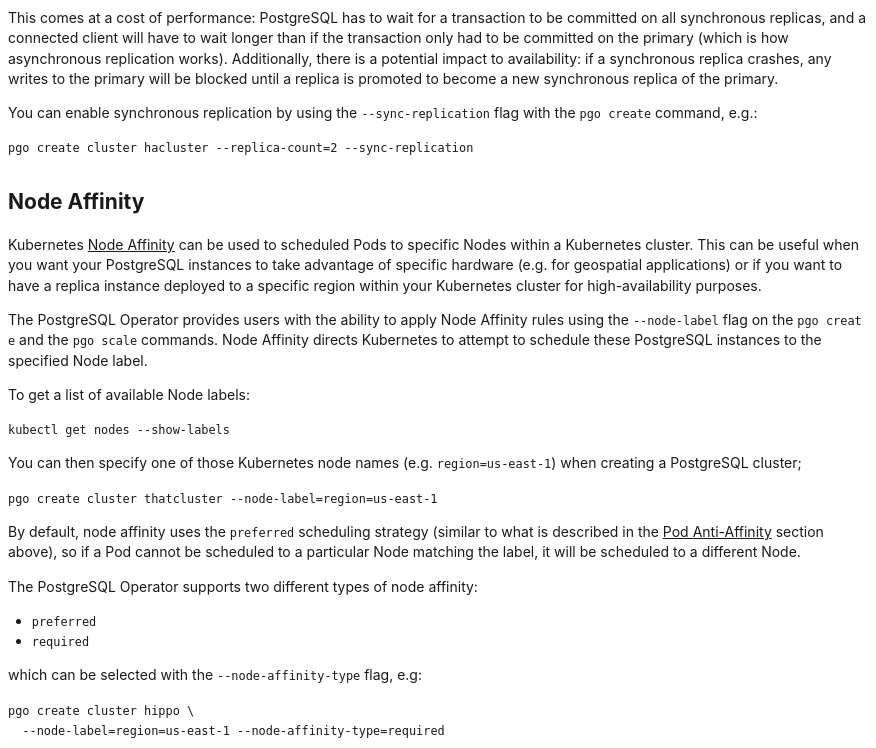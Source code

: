 This comes at a cost of performance: PostgreSQL has to wait for
a transaction to be committed on all synchronous replicas, and a connected client
will have to wait longer than if the transaction only had to be committed on the
primary (which is how asynchronous replication works). Additionally, there is a
potential impact to availability: if a synchronous replica crashes, any writes
to the primary will be blocked until a replica is promoted to become a new
synchronous replica of the primary.

You can enable synchronous replication by using the `--sync-replication` flag
with the `pgo create` command, e.g.:


```shell
pgo create cluster hacluster --replica-count=2 --sync-replication
```

## Node Affinity

Kubernetes [Node Affinity](https://kubernetes.io/docs/concepts/configuration/assign-pod-node/#node-affinity)
can be used to scheduled Pods to specific Nodes within a Kubernetes cluster.
This can be useful when you want your PostgreSQL instances to take advantage of
specific hardware (e.g. for geospatial applications) or if you want to have a
replica instance deployed to a specific region within your Kubernetes cluster
for high-availability purposes.

The PostgreSQL Operator provides users with the ability to apply Node Affinity
rules using the `--node-label` flag on the `pgo create` and the `pgo scale`
commands. Node Affinity directs Kubernetes to attempt to schedule these
PostgreSQL instances to the specified Node label.

To get a list of available Node labels:

```
kubectl get nodes --show-labels
```

You can then specify one of those Kubernetes node names (e.g. `region=us-east-1`)
when creating a PostgreSQL cluster;

```
pgo create cluster thatcluster --node-label=region=us-east-1
```

By default, node affinity uses the `preferred` scheduling strategy (similar to
what is described in the [Pod Anti-Affinity]("#how-the-crunchy-postgresql-operator-uses-pod-anti-affinity")
section above), so if a Pod cannot be scheduled to a particular Node matching
the label, it will be scheduled to a different Node.

The PostgreSQL Operator supports two different types of node affinity:

- `preferred`
- `required`

which can be selected with the `--node-affinity-type` flag, e.g:

```
pgo create cluster hippo \
  --node-label=region=us-east-1 --node-affinity-type=required
```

WORK INSTRUCTION ->
Repeat every entry above exactly; images stay out of the copy.

TASK SOLUTION ->
Source code

: This comes at a cost of performance: PostgreSQL has to wait for
a transaction to be committed on all synchronous replicas, and a connected client
will have to wait longer than if the transaction only had to be committed on the
primary (which is how asynchronous replication works). Additionally, there is a
potential impact to availability: if a synchronous replica crashes, any writes
to the primary will be blocked until a replica is promoted to become a new
synchronous replica of the primary.

You can enable synchronous replication by using the `--sync-replication` flag
with the `pgo create` command, e.g.:


```shell
pgo create cluster hacluster --replica-count=2 --sync-replication
```

## Node Affinity

Kubernetes [Node Affinity](https://kubernetes.io/docs/concepts/configuration/assign-pod-node/#node-affinity)
can be used to scheduled Pods to specific Nodes within a Kubernetes cluster.
This can be useful when you want your PostgreSQL instances to take advantage of
specific hardware (e.g. for geospatial applications) or if you want to have a
replica instance deployed to a specific region within your Kubernetes cluster
for high-availability purposes.

The PostgreSQL Operator provides users with the ability to apply Node Affinity
rules using the `--node-label` flag on the `pgo create` and the `pgo scale`
commands. Node Affinity directs Kubernetes to attempt to schedule these
PostgreSQL instances to the specified Node label.

To get a list of available Node labels:

```
kubectl get nodes --show-labels
```

You can then specify one of those Kubernetes node names (e.g. `region=us-east-1`)
when creating a PostgreSQL cluster;

```
pgo create cluster thatcluster --node-label=region=us-east-1
```

By default, node affinity uses the `preferred` scheduling strategy (similar to
what is described in the [Pod Anti-Affinity]("#how-the-crunchy-postgresql-operator-uses-pod-anti-affinity")
section above), so if a Pod cannot be scheduled to a particular Node matching
the label, it will be scheduled to a different Node.

The PostgreSQL Operator supports two different types of node affinity:

- `preferred`
- `required`

which can be selected with the `--node-affinity-type` flag, e.g:

```
pgo create cluster hippo \
  --node-label=region=us-east-1 --node-affinity-type=required
```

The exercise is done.